Store your stern drive in the down position when out of the water to avoid the bends and creases that stress rubber. Inspect the bellows two or three times a year and replace it annually.

 Scuppers in the Fall & Winter

 The scuppers can get clogged with leaves. This won't seal the drains, but it can greatly slow the release of water. In a heavy rain storm, the cockpit can fill enough to weigh down the boat so it floods or accumulates enough water to reach non-waterproof openings in the deck and fill the bilge.

 Keep the cockpit covered, or have wide-mesh external screens made to protect the scuppers.

 If you don’t, when snow falls and ice builds up around the scuppers, they will fill. Since this occurs under the snow, you won’t see it. The added weight of the snow and ice will cause the boat to sink. Haul out for the winter, or have a waterproof, reinforced cover that can take the weight of accumulated snow

While the boat is on land, check the hoses by flexing them back and forth. If there are any cracks, replace the hoses. And while its out of the water, inspect the plumbing. Look for apiece of plumbing corroded, cracked, or just weak. The weakest link is the hose that can crack, most often around the stress points created by the clamps.

 Hose Clamp Failure

Inspect your hose clamps. A hose attached to a seacock below the waterline, or a through-hull just above it, can came off its fitting because the hose clamps gave way. The result could be extremely wet. Secure each hose with two clamps where it passes over the fitting's nipple. Check that the clamps are all stainless steel (a magnet won't attract stainless). Often, the tightening gear and its case are mild steel, which rusts away.

 Stuffing Box

 The packing gland surrounding the prop shaft loosened. Or perhaps it rotted away as it hadn't been replaced for many seasons.

Dripless shaft seals that require minimal maintenance are used by 90 percent of today's boatbuilders. But many boaters still use old-fashioned stuffing boxes on the rudder shafts. Check stuffing boxes often, and replace.

 Trapped Under a Dock

 You tied up the boat at low tide. The wind pushed part of the boat under the dock, the tide came up, and the boat became trapped beneath the dock, then took on water and eventually sank.

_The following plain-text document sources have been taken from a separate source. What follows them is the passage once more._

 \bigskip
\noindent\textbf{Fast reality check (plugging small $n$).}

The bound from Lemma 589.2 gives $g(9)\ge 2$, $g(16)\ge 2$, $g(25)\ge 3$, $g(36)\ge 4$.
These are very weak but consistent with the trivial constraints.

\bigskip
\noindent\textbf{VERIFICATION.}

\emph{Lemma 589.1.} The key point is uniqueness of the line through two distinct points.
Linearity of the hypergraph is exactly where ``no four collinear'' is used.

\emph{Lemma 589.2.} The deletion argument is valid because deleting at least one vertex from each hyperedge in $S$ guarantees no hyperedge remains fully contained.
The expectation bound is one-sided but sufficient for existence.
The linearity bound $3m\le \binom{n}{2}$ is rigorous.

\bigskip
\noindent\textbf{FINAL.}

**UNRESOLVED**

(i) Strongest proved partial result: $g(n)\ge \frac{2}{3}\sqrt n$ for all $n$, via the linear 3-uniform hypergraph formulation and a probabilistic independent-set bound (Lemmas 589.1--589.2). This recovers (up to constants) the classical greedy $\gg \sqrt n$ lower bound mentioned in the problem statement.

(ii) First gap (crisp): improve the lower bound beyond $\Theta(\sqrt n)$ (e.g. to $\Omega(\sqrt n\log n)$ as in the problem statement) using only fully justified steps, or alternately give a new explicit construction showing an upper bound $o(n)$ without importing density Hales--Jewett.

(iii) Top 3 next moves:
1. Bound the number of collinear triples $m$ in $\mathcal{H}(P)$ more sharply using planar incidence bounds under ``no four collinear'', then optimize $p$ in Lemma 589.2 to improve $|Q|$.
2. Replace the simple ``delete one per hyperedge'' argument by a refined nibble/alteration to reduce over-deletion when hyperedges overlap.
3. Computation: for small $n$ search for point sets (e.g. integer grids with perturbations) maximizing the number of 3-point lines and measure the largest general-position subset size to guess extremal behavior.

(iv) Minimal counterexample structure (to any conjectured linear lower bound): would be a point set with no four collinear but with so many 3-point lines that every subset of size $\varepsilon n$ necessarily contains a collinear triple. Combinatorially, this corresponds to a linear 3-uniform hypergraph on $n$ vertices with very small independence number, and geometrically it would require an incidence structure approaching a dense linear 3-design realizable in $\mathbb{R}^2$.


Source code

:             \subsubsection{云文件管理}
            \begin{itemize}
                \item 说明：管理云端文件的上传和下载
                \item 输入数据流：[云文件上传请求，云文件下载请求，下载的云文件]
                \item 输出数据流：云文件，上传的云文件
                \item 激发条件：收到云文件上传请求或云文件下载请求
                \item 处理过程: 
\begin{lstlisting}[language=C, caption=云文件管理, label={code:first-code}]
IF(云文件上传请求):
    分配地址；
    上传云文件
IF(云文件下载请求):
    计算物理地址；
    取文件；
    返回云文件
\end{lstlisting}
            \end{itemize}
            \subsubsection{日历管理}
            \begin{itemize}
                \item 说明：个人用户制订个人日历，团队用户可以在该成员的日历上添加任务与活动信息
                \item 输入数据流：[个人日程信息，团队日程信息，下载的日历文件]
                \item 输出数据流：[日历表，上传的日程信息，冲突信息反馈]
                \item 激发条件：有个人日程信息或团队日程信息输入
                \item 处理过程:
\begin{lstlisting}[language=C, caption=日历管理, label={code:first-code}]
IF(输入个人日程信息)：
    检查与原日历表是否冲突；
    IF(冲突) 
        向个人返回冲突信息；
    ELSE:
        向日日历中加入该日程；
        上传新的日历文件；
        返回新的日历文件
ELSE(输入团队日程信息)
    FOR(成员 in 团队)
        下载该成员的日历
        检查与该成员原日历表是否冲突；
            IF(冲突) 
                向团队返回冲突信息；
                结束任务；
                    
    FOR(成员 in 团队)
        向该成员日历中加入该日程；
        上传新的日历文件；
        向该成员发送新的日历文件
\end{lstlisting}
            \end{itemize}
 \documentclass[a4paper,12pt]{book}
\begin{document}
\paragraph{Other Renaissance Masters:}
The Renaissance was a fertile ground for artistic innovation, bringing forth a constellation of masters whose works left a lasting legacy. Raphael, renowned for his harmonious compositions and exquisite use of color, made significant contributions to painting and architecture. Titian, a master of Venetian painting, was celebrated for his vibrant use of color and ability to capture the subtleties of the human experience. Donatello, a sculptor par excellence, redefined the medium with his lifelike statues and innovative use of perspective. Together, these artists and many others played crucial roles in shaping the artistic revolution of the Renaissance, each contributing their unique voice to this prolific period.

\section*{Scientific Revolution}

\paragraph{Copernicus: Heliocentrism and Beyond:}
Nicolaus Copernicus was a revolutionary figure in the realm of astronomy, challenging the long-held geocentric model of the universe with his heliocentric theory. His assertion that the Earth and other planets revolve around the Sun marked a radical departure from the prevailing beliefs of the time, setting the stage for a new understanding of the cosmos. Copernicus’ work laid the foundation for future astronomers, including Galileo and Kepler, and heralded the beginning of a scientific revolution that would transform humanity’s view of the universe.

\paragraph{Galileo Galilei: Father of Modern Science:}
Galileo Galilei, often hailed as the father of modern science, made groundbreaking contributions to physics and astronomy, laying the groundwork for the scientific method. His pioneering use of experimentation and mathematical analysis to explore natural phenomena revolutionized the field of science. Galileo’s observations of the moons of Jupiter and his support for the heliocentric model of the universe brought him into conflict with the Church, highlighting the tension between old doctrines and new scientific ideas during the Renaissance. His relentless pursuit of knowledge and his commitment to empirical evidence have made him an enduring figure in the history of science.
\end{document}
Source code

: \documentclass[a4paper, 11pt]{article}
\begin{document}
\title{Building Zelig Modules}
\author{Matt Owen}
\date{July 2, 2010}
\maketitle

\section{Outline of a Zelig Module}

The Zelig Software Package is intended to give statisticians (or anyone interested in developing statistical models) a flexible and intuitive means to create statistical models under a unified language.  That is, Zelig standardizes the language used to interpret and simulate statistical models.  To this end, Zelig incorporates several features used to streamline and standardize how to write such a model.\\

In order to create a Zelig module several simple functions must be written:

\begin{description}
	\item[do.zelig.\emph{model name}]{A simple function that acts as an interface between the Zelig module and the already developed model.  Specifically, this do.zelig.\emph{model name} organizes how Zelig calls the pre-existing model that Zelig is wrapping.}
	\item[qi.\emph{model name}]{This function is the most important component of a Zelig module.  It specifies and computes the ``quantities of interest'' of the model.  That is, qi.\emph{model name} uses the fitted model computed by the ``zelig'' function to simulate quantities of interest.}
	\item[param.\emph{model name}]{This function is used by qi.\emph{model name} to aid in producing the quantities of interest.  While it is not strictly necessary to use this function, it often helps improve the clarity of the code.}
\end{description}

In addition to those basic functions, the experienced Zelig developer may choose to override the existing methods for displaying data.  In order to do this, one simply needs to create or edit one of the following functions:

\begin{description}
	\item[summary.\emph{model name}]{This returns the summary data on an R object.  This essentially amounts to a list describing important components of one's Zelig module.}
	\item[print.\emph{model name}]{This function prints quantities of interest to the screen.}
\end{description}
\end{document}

 This can happen when the pilings supporting the dock are too far apart to keep the boat parallel to the dock and out from under it. No matter how many dock lines you rig, this will be a problem. If you can't dock elsewhere else, set anchors out from the bow and stern so the boat won't swing.

 Tied Down, Tide Up

At low tide, your bow and stern lines were tight. When the tide came up, the lines stayed that way-firmly holding the boat down as the water rose.

Long spring lines attached at acute angles to the boat adjust as the boat rises and falls. Bow and stern lines may have to be tended as the tide goes through its cycle.